Work instruction: If a line of the listing below contains the string "search", count it, then give the total by itself.

Information supplied:

↓↓↓

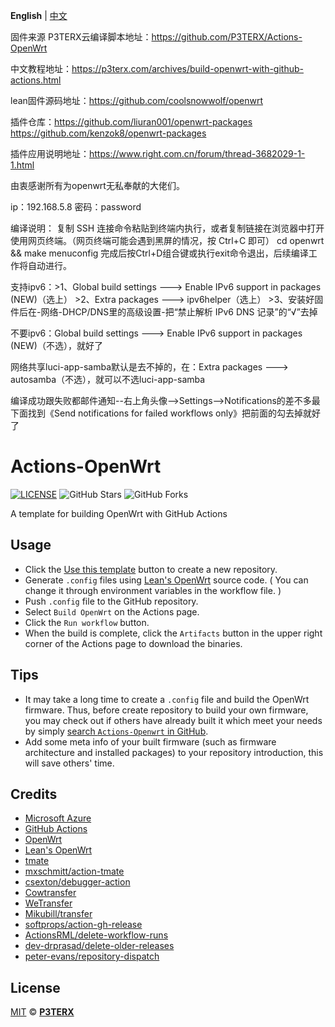**English** | [中文](https://p3terx.com/archives/build-openwrt-with-github-actions.html)

固件来源 P3TERX云编译脚本地址：https://github.com/P3TERX/Actions-OpenWrt

中文教程地址：https://p3terx.com/archives/build-openwrt-with-github-actions.html

lean固件源码地址：https://github.com/coolsnowwolf/openwrt

插件仓库：https://github.com/liuran001/openwrt-packages https://github.com/kenzok8/openwrt-packages

插件应用说明地址：https://www.right.com.cn/forum/thread-3682029-1-1.html

由衷感谢所有为openwrt无私奉献的大佬们。

ip：192.168.5.8 密码：password

编译说明： 复制 SSH 连接命令粘贴到终端内执行，或者复制链接在浏览器中打开使用网页终端。（网页终端可能会遇到黑屏的情况，按 Ctrl+C 即可） cd openwrt && make menuconfig 完成后按Ctrl+D组合键或执行exit命令退出，后续编译工作将自动进行。

支持ipv6：>1、Global build settings ---> Enable IPv6 support in packages (NEW)（选上） >2、Extra packages ---> ipv6helper（选上） >3、安装好固件后在-网络-DHCP/DNS里的高级设置-把“禁止解析 IPv6 DNS 记录”的“√”去掉

不要ipv6：Global build settings ---> Enable IPv6 support in packages (NEW)（不选），就好了

网络共享luci-app-samba默认是去不掉的，在：Extra packages ---> autosamba（不选），就可以不选luci-app-samba

编译成功跟失败都邮件通知--右上角头像-->Settings-->Notifications的差不多最下面找到《Send notifications for failed workflows only》把前面的勾去掉就好了

# Actions-OpenWrt

[![LICENSE](https://img.shields.io/github/license/mashape/apistatus.svg?style=flat-square&label=LICENSE)](https://github.com/P3TERX/Actions-OpenWrt/blob/master/LICENSE)
![GitHub Stars](https://img.shields.io/github/stars/P3TERX/Actions-OpenWrt.svg?style=flat-square&label=Stars&logo=github)
![GitHub Forks](https://img.shields.io/github/forks/P3TERX/Actions-OpenWrt.svg?style=flat-square&label=Forks&logo=github)

A template for building OpenWrt with GitHub Actions

## Usage

- Click the [Use this template](https://github.com/P3TERX/Actions-OpenWrt/generate) button to create a new repository.
- Generate `.config` files using [Lean's OpenWrt](https://github.com/coolsnowwolf/lede) source code. ( You can change it through environment variables in the workflow file. )
- Push `.config` file to the GitHub repository.
- Select `Build OpenWrt` on the Actions page.
- Click the `Run workflow` button.
- When the build is complete, click the `Artifacts` button in the upper right corner of the Actions page to download the binaries.

## Tips

- It may take a long time to create a `.config` file and build the OpenWrt firmware. Thus, before create repository to build your own firmware, you may check out if others have already built it which meet your needs by simply [search `Actions-Openwrt` in GitHub](https://github.com/search?q=Actions-openwrt).
- Add some meta info of your built firmware (such as firmware architecture and installed packages) to your repository introduction, this will save others' time.

## Credits

- [Microsoft Azure](https://azure.microsoft.com)
- [GitHub Actions](https://github.com/features/actions)
- [OpenWrt](https://github.com/openwrt/openwrt)
- [Lean's OpenWrt](https://github.com/coolsnowwolf/lede)
- [tmate](https://github.com/tmate-io/tmate)
- [mxschmitt/action-tmate](https://github.com/mxschmitt/action-tmate)
- [csexton/debugger-action](https://github.com/csexton/debugger-action)
- [Cowtransfer](https://cowtransfer.com)
- [WeTransfer](https://wetransfer.com/)
- [Mikubill/transfer](https://github.com/Mikubill/transfer)
- [softprops/action-gh-release](https://github.com/softprops/action-gh-release)
- [ActionsRML/delete-workflow-runs](https://github.com/ActionsRML/delete-workflow-runs)
- [dev-drprasad/delete-older-releases](https://github.com/dev-drprasad/delete-older-releases)
- [peter-evans/repository-dispatch](https://github.com/peter-evans/repository-dispatch)

## License

[MIT](https://github.com/P3TERX/Actions-OpenWrt/blob/main/LICENSE) © [**P3TERX**](https://p3terx.com)
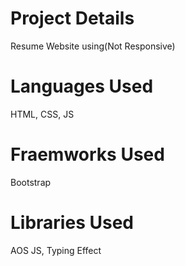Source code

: # Project Details
Resume Website using(Not Responsive)

# Languages Used
HTML, CSS, JS
  
# Fraemworks Used
Bootstrap

# Libraries Used
AOS JS, Typing Effect
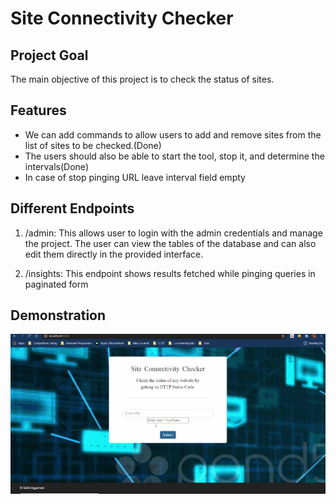 # Site Connectivity Checker


## Project Goal
The main objective of this project is to check the status of sites. 


## Features
* We  can add commands to allow users to add and remove sites from the list of sites to be checked.(Done)
* The users should also be able to start the tool, stop it, and determine the intervals(Done)
* In case of stop pinging URL leave interval field empty

## Different Endpoints
1. /admin: This allows user to login with the admin credentials and manage the project. The user can view the tables of the database and can also edit them directly in the provided interface.

2. /insights: This endpoint shows results fetched while pinging queries in paginated form


## Demonstration
![](ping.gif)
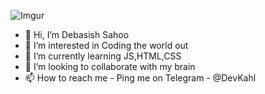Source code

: ![Imgur](https://i.imgur.com/RZs6EyK.png)
- 👋 Hi, I’m Debasish Sahoo
- 👀 I’m interested in Coding the world out
- 🌱 I’m currently learning JS,HTML,CSS
- 💞️ I’m looking to collaborate with my brain
- 📫 How to reach me - Ping me on Telegram - @DevKahl

 
<!---
DebasishSahoo10/DebasishSahoo10 is a ✨ special ✨ repository because its `README.md` (this file) appears on your GitHub profile.
You can click the Preview link to take a look at your changes.
--->
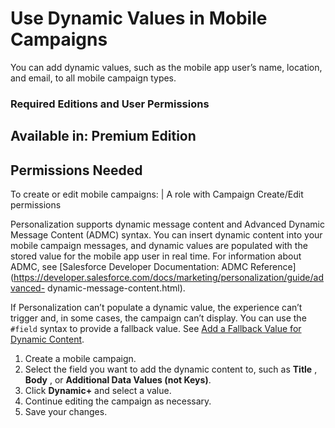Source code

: 

# Use Dynamic Values in Mobile Campaigns

You can add dynamic values, such as the mobile app user’s name, location, and
email, to all mobile campaign types.

### Required Editions and User Permissions

Available in: Premium Edition  
---  
  
  

Permissions Needed  
---  
To create or edit mobile campaigns: | A role with Campaign Create/Edit permissions  
  
Personalization supports dynamic message content and Advanced Dynamic Message
Content (ADMC) syntax. You can insert dynamic content into your mobile
campaign messages, and dynamic values are populated with the stored value for
the mobile app user in real time. For information about ADMC, see [Salesforce
Developer Documentation: ADMC
Reference](https://developer.salesforce.com/docs/marketing/personalization/guide/advanced-
dynamic-message-content.html).

If Personalization can’t populate a dynamic value, the experience can’t
trigger and, in some cases, the campaign can’t display. You can use the
`#field` syntax to provide a fallback value. See [Add a Fallback Value for
Dynamic
Content](https://help.salesforce.com/s/articleView?id=sf.mc_pers_mobile_campaign_dynamic_values_add_fallback_value.htm&language=en_US&type=5
"If dynamic content doesn’t appear because there’s no correlating value, you
can add a fallback value that shows instead.").

  1. Create a mobile campaign.
  2. Select the field you want to add the dynamic content to, such as **Title** , **Body** , or **Additional Data Values (not Keys)**.
  3. Click **Dynamic+** and select a value.
  4. Continue editing the campaign as necessary.
  5. Save your changes.

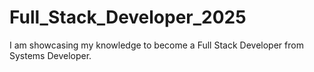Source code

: # Full_Stack_Developer_2025
I am showcasing my knowledge to become a Full Stack Developer from Systems Developer.
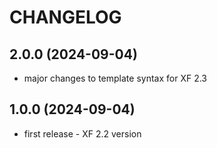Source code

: CHANGELOG
=========

2.0.0 (2024-09-04)
------------------

* major changes to template syntax for XF 2.3

1.0.0 (2024-09-04)
------------------

* first release - XF 2.2 version
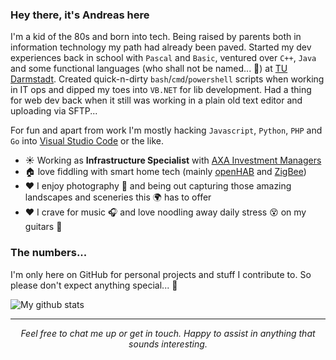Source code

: 
### Hey there, it's Andreas here
I'm a kid of the 80s and born into tech. Being raised by parents both in information technology my path had already been paved. Started my dev experiences back in school with `Pascal` and `Basic`, ventured over `C++`, `Java` and some functional languages (who shall not be named... 🧙) at [TU Darmstadt](https://www.tu-darmstadt.de/). Created quick-n-dirty `bash`/`cmd`/`powershell` scripts when working in IT ops and dipped my toes into `VB.NET` for lib development. Had a thing for web dev back when it still was working in a plain old text editor and uploading via SFTP... 

For fun and apart from work I'm mostly hacking `Javascript`, `Python`, `PHP` and `Go` into [Visual Studio Code](https://github.com/microsoft/vscode) or the like.


<!-- - ☀️ Working as **Information Security Specialist** with [Drooms](https://www.drooms.com) -->
- ☀️ Working as **Infrastructure Specialist** with [AXA Investment Managers](https://www.axa-im.com)
- 🏠 love fiddling with smart home tech (mainly [openHAB](https://github.com/openhab) and [ZigBee](https://github.com/Koenkk/zigbee2mqtt))
- ❤️ I enjoy photography 📸 and being out capturing those amazing landscapes and sceneries this 🌍 has to offer
- ❤️ I crave for music 🎧 and love noodling away daily stress 😵 on my guitars 🎸

### The numbers...
I'm only here on GitHub for personal projects and stuff I contribute to. So please don't expect anything special... 🦄

![My github stats](https://github-readme-stats.vercel.app/api?username=andreasbrett&show_icons=true)

<hr>
<p align="center">
  <i>Feel free to chat me up or get in touch. Happy to assist in anything that sounds interesting.</i>
</p>
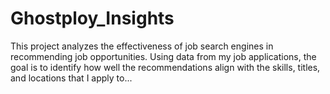 # Ghostploy_Insights
This project analyzes the effectiveness of job search engines in recommending job opportunities. Using data from my job applications, the goal is to identify how well the recommendations align with the skills, titles, and locations that I apply to...
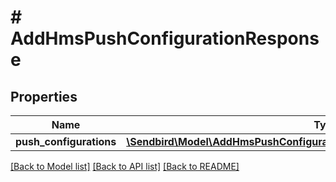 # # AddHmsPushConfigurationResponse

## Properties

Name | Type | Description | Notes
------------ | ------------- | ------------- | -------------
**push_configurations** | [**\Sendbird\Model\AddHmsPushConfigurationResponsePushConfigurationsInner[]**](AddHmsPushConfigurationResponsePushConfigurationsInner.md) |  | [optional]

[[Back to Model list]](../../README.md#models) [[Back to API list]](../../README.md#endpoints) [[Back to README]](../../README.md)

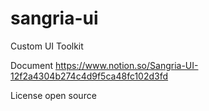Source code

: # sangria-ui
Custom UI Toolkit

Document
https://www.notion.so/Sangria-UI-12f2a4304b274c4d9f5ca48fc102d3fd

License
open source

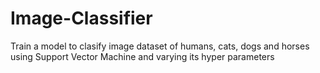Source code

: # Image-Classifier
 Train a model to clasify image dataset of humans, cats, dogs and horses using Support Vector Machine and varying its hyper parameters

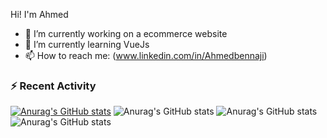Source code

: 
Hi! I'm Ahmed
- 🔭 I’m currently working on a ecommerce website
- 🌱 I’m currently learning VueJs
- 📫 How to reach me: (www.linkedin.com/in/Ahmedbennaji)

### :zap: Recent Activity
<!--START_SECTION:activity-->


[![Anurag's GitHub stats](https://github-readme-stats.vercel.app/api?username=Ahmedbennaji)](https://github.com/anuraghazra/github-readme-stats)
![Anurag's GitHub stats](https://github-readme-stats.vercel.app/api?username=Ahmedbennaji&count_private=true)
![Anurag's GitHub stats](https://github-readme-stats.vercel.app/api?username=Ahmedbennaji&show_icons=true)
![Anurag's GitHub stats](https://github-readme-stats.vercel.app/api?username=Ahmedbennaji&show_icons=true&theme=radical)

↑↑↑

Finished exercise: 2